Podemos dizer que a Igreja Adventista do Sétimo Dia rejeita esse tipo de unidade, mas aceita unir-se àqueles que fazem da verdade bíblica a base de sua fé e prática. Isso não deve excluir o diálogo respeitoso e esclarecedor com qualquer pessoa ou religião. Aliás, a própria Ellen White instruiu os pastores adventistas a se aproximarem e dialogarem sobre pontos de fé e doutrina com pastores de outras denominações. Essa aproximação serviria para eliminar dúvidas e preconceitos em relação ao adventismo. Eis o seu conselho:

“Nossos pastores devem fazer sua obra especial o trabalhar por pastores. Não devem entrar em polêmica com eles mas, com a Bíblia na mão, insistir com eles para que estudem a Palavra. Feito isto, muitos pastores que agora pregam o erro hão de pregar a verdade para este tempo. …

“Talvez tenhais oportunidade de falar em outras igrejas. Aproveitando essas ocasiões, lembrai-vos das palavras do Salvador: ‘Portanto, sede prudentes como as serpentes e símplices como as pombas.’ Não desperteis a malignidade do inimigo com denunciadores discursos. Fechareis assim as portas à verdade.”7

É interessante observar que Ellen White não apenas recomendou o trabalho em prol daqueles que não são adventistas, mas também permitiu, com ressalvas, oradores adventistas falar em outras igrejas. Em outra situação, ela estimulou a participação e cooperação de adventistas com a União de Mulheres Cristãs Pró-Temperança, uma organização formada por protestantes e vista por alguns em sua época como parte da babilônia espiritual.8

A Igreja Adventista crê que foi estabelecida para pregar o evangelho eterno “a cada nação, e tribo, e língua e povo” (Apoc. 14:6). Isso inclui pregar, ensinar, dialogar e explicar as crenças, sem fazer concessões fora dos padrões escriturísticos. O fato de um líder adventista entregar um brinde ao líder de outra denominação, ou de um coral adventista cantar em alguma atividade religiosa não adventista, não precisa ser interpretado como envolvimento ecumênico.

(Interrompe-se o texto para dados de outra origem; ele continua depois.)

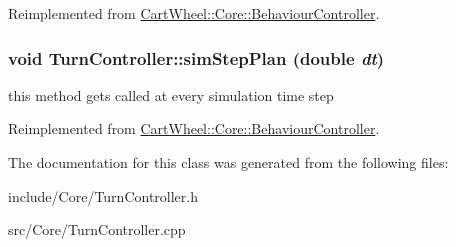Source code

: Reimplemented from \hyperlink{classCartWheel_1_1Core_1_1BehaviourController_a9a96dacbf508de76c84fcf494b49c4c9}{CartWheel::Core::BehaviourController}.

\hypertarget{classCartWheel_1_1Core_1_1TurnController_af0157d75af6f328d1241d8c12954128e}{
\subsubsection[{simStepPlan}]{\setlength{\rightskip}{0pt plus 5cm}void TurnController::simStepPlan (double {\em dt})}}
\label{classCartWheel_1_1Core_1_1TurnController_af0157d75af6f328d1241d8c12954128e}
this method gets called at every simulation time step 

Reimplemented from \hyperlink{classCartWheel_1_1Core_1_1BehaviourController_a5a0b7293c3693f7a5860ae51bb65164e}{CartWheel::Core::BehaviourController}.



The documentation for this class was generated from the following files:\begin{DoxyCompactItemize}
\item 
include/Core/TurnController.h\item 
src/Core/TurnController.cpp\end{DoxyCompactItemize}
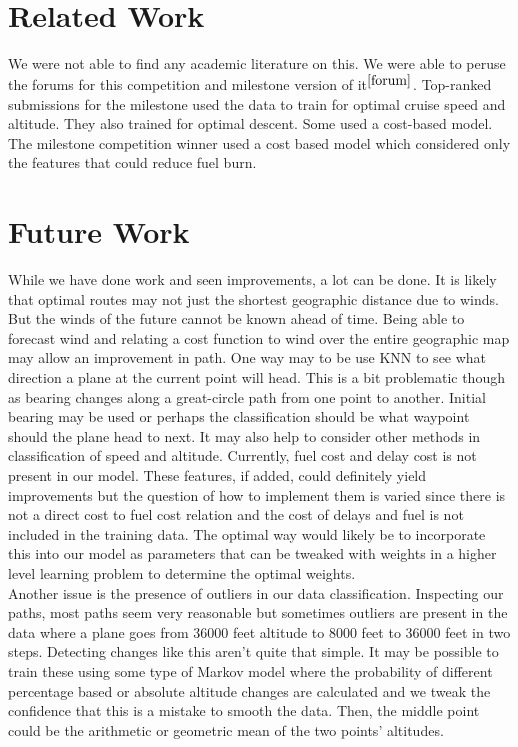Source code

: \documentclass{article}[12pt]
\begin{document}
\begin{multicols}{2}
\section{Related Work}
We were not able to find any academic literature on this. We were able to peruse the forums for this competition and milestone version of it$^{\cite{forum}}$. Top-ranked submissions for the milestone used the data to train for optimal cruise speed and altitude. They also trained for optimal descent. Some used a cost-based model. The milestone competition winner used a cost based model which considered only the features that could reduce fuel burn.

\section{Future Work}
While we have done work and seen improvements, a lot can be done. It is likely that optimal routes may not just the shortest geographic distance due to winds. But the winds of the future cannot be known ahead of time. Being able to forecast wind and relating a cost function to wind over the entire geographic map may allow an improvement in path. One way may to be use KNN to see what direction a plane at the current point will head. This is a bit problematic though as bearing changes along a great-circle path from one point to another. Initial bearing may be used or perhaps the classification should be what waypoint should the plane head to next. It may also help to consider other methods in classification of speed and altitude. Currently, fuel cost and delay cost is not present in our model. These features, if added, could definitely yield improvements but the question of how to implement them is varied since there is not a direct cost to fuel cost relation and the cost of delays and fuel is not included in the training data. The optimal way would likely be to incorporate this into our model as parameters that can be tweaked with weights in a higher level learning problem to determine the optimal weights. \\

Another issue is the presence of outliers in our data classification. Inspecting our paths, most paths seem very reasonable but sometimes outliers are present in the data where a plane goes from 36000 feet altitude to 8000 feet to 36000 feet in two steps. Detecting changes like this aren't quite that simple. It may be possible to train these using some type of Markov model where the probability of different percentage based or absolute altitude changes are calculated and we tweak the confidence that this is a mistake to smooth the data. Then, the middle point could be the arithmetic or geometric mean of the two points' altitudes.


\end{multicols}
\end{document}
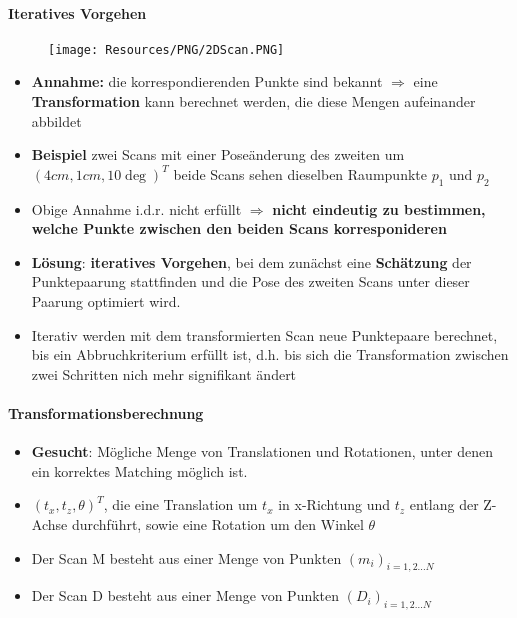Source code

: \paragraph{Iteratives Vorgehen}
\begin{figure}[H]
	\begin{center}
		\texttt{[image: Resources/PNG/2DScan.PNG]}
		\caption{}
		\label{fig:PNG/2DScan.PNG}
	\end{center}
\end{figure}
\begin{itemize}
	\item \textbf{Annahme:} die korrespondierenden Punkte sind bekannt
		$\Rightarrow$ eine \textbf{Transformation} kann berechnet werden, die
		diese Mengen aufeinander abbildet
	\item \textbf{Beispiel} zwei Scans mit einer Poseänderung des zweiten um
		$(4cm, 1cm, 10 \deg)^T$ beide Scans sehen dieselben Raumpunkte $p_1$ und
		$p_2$
	\item Obige Annahme i.d.r. nicht erfüllt $\Rightarrow$ \textbf{nicht
		eindeutig zu bestimmen, welche Punkte zwischen den beiden Scans
		korresponideren}
	\item \textbf{Lösung}: \textbf{iteratives Vorgehen}, bei dem zunächst eine
		\textbf{Schätzung} der Punktepaarung stattfinden und die Pose des zweiten
		Scans unter dieser Paarung optimiert wird.
	\item Iterativ werden mit dem transformierten Scan neue Punktepaare
		berechnet, bis ein Abbruchkriterium erfüllt ist, d.h. bis sich die
		Transformation zwischen zwei Schritten nich mehr signifikant ändert
\end{itemize}

\paragraph{Transformationsberechnung}
\begin{itemize}
	\item \textbf{Gesucht}: Mögliche Menge von Translationen und Rotationen,
		unter denen ein korrektes Matching möglich ist.
	\item $(t_x, t_z, \theta)^T$, die eine Translation um $t_x$ in x-Richtung
		und $t_z$ entlang der Z-Achse durchführt, sowie eine Rotation um den
		Winkel $\theta$
	\item Der Scan M besteht aus einer Menge von Punkten $(m_i)_{i=1,2 \dots N}$
	\item Der Scan D besteht aus einer Menge von Punkten $(D_i)_{i=1,2 \dots N}$
\end{itemize}

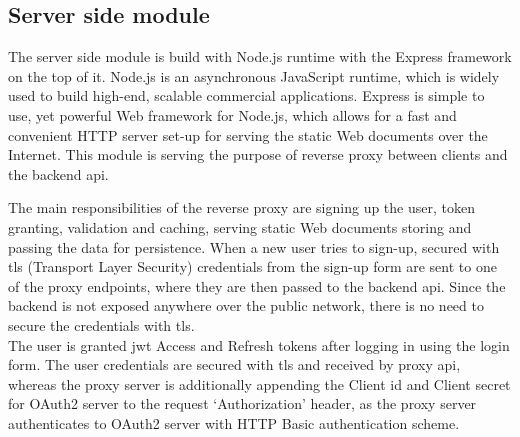 
\subsection{Server side module}\label{subsec:server-side-module}
The server side module is build with Node.js runtime with the Express framework on the top of it.
Node.js is an asynchronous JavaScript runtime, which is widely used to build high-end, scalable commercial applications.
Express is simple to use, yet powerful Web framework for Node.js, which allows for a fast and convenient HTTP server set-up for serving the static Web documents over the Internet.
This module is serving the purpose of reverse proxy between clients and the backend \gls{api}.

The main responsibilities of the reverse proxy are signing up the user, token granting, validation and caching, serving static Web documents storing and passing the data for persistence.
When a new user tries to sign-up, secured with \gls{tls} (Transport Layer Security) credentials from the sign-up form are sent to one of the proxy endpoints, where they are then passed to the backend \gls{api}.
Since the backend is not exposed anywhere over the public network, there is no need to secure the credentials with \gls{tls}.\\
The user is granted \gls{jwt} Access and Refresh tokens after logging in using the login form.
The user credentials are secured with \gls{tls} and received by proxy \gls{api}, whereas the proxy server is additionally appending the Client id and Client secret for OAuth2 server to the request `Authorization' header, as the proxy server authenticates to OAuth2 server with HTTP Basic authentication scheme.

Uma história que ouvi, tempos atrás, nos ensina uma lição oportuna: Um cristão e um espírita debateram durante uma noite, sobre suas convicções religiosas. No outro dia, o espírita comentou com um familiar o diálogo ocorrido e o resumiu nas seguintes palavras: “Ele não concorda com nada do que eu creio, mas ele me ama como pessoa.” Amar os que não são da nossa fé não significa concordar e aceitar suas crenças; mas respeitá-los e partilhar nosso modo de crer de maneira amorosa, gentil e cristã.                  

Referências:

  • 1 Ellen G. White, O Grande Conflito, págs. 588 e 589.
  • 2 Ibidem, pág. 588.
  • 3 Ibidem, pág. 444.
  • 4 Ellen G. White, The Seventh-Day Adventist Bible Commentary, vol. 7, pág. 975.
  • 5 Werner Vyhmeister, Misión de la Iglesia Adventista, Salt, 1981, págs. 183-188.
  • 6 Mario Veloso, A Igreja Adventista e o Ecumenismo, Revista Adventista, junho de 1984, pág. 42.
  • 7 Ellen G. White, Evangelismo, págs. 562-564.
  • 8 George Knight, Ministério, julho-agosto de 2002, págs. 21-23.